ABOUT THIS EXERCISE:
Look through the records below, and copy out every line that holds the string "distinction".

RECORDS FOR THIS EXERCISE:
____________________

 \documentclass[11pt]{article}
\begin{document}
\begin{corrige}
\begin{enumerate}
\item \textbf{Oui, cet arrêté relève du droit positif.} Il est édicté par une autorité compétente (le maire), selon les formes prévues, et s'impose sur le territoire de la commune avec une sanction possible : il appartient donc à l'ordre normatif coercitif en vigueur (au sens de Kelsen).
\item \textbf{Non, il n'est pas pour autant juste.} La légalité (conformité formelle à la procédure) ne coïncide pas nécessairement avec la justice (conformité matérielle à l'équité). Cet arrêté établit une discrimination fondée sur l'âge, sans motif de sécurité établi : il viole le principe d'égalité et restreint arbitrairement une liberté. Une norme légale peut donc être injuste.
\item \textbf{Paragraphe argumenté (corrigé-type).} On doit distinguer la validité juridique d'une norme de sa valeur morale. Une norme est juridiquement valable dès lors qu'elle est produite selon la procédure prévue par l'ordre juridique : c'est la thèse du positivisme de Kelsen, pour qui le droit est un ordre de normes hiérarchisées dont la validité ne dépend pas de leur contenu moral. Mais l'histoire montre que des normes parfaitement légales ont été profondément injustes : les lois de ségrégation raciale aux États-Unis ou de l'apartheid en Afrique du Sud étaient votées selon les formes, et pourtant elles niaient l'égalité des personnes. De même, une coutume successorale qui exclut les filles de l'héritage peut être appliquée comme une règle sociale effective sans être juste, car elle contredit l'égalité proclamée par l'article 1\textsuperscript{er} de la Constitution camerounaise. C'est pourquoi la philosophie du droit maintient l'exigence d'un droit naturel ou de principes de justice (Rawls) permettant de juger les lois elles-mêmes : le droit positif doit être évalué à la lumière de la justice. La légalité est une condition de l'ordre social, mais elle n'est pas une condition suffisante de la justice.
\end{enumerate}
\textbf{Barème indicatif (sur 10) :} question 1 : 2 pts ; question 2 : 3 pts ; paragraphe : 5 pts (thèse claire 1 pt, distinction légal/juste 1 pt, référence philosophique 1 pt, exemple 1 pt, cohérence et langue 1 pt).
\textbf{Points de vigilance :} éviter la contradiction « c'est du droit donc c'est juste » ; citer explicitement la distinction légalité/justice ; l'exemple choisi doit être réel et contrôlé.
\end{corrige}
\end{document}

____________________

ANSWER BOX:
\textbf{Barème indicatif (sur 10) :} question 1 : 2 pts ; question 2 : 3 pts ; paragraphe : 5 pts (thèse claire 1 pt, distinction légal/juste 1 pt, référence philosophique 1 pt, exemple 1 pt, cohérence et langue 1 pt).
\textbf{Points de vigilance :} éviter la contradiction « c'est du droit donc c'est juste » ; citer explicitement la distinction légalité/justice ; l'exemple choisi doit être réel et contrôlé.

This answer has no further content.